» TASK REQUIREMENTS: Every line in the data below that holds "from" should be found and copied.

▬▬▬

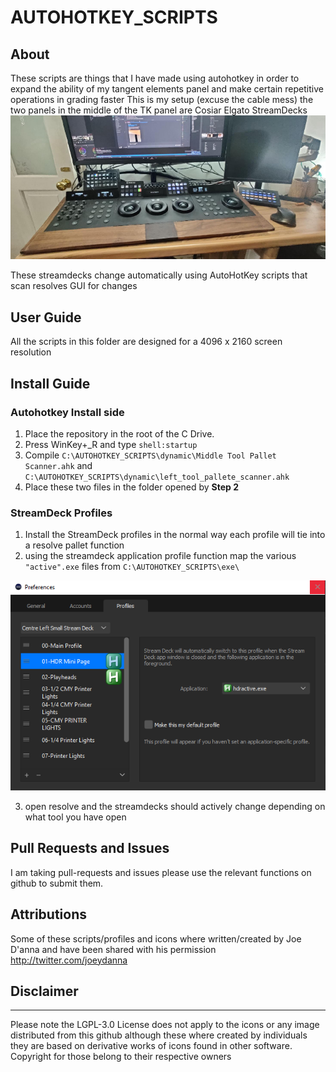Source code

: # AUTOHOTKEY_SCRIPTS
## About
These scripts are things that I have made using autohotkey in order to expand the ability of my tangent elements panel and make certain repetitive operations in grading faster This is my setup (excuse the cable mess) the two panels in the middle of the TK panel are Cosiar Elgato StreamDecks 
![](https://github.com/Johnr24/AUTOHOTKEY_SCRIPTS/blob/master/src/readme_02.jpg?raw=true)

These streamdecks change automatically using AutoHotKey scripts that scan resolves GUI for changes

## User Guide
All the scripts in this folder are designed for a 4096 x 2160 screen resolution

## Install Guide
### Autohotkey Install side
1. Place the repository in the root of the C Drive.
2. Press WinKey+_R and type `shell:startup`
3. Compile `C:\AUTOHOTKEY_SCRIPTS\dynamic\Middle Tool Pallet Scanner.ahk` and `C:\AUTOHOTKEY_SCRIPTS\dynamic\left_tool_pallete_scanner.ahk`
4. Place these two files in the folder opened by **Step 2**

### StreamDeck Profiles
1. Install the StreamDeck profiles in the normal way each profile will tie into a resolve pallet function 
2. using the streamdeck application profile function map the various `"active".exe` files from `C:\AUTOHOTKEY_SCRIPTS\exe\`
   
![](https://github.com/Johnr24/AUTOHOTKEY_SCRIPTS/blob/master/src/streamdeck_profileimg_01.png?raw=true)

3. open resolve and the streamdecks should actively change depending on what tool you have open
   


## Pull Requests and Issues
I am taking pull-requests and issues please use the relevant functions on github to submit them. 

## Attributions
Some of these scripts/profiles and icons where written/created by Joe D'anna and have been shared with his permission http://twitter.com/joeydanna

## Disclaimer
---
Please note the LGPL-3.0 License does not apply to the icons or any image distributed from this github although these where created by individuals they are based on derivative works of icons found in other software. Copyright for those belong to their respective owners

▬▬▬

» RESPONSE FOR THIS EXERCISE:
2. using the streamdeck application profile function map the various `"active".exe` files from `C:\AUTOHOTKEY_SCRIPTS\exe\`
Please note the LGPL-3.0 License does not apply to the icons or any image distributed from this github although these where created by individuals they are based on derivative works of icons found in other software. Copyright for those belong to their respective owners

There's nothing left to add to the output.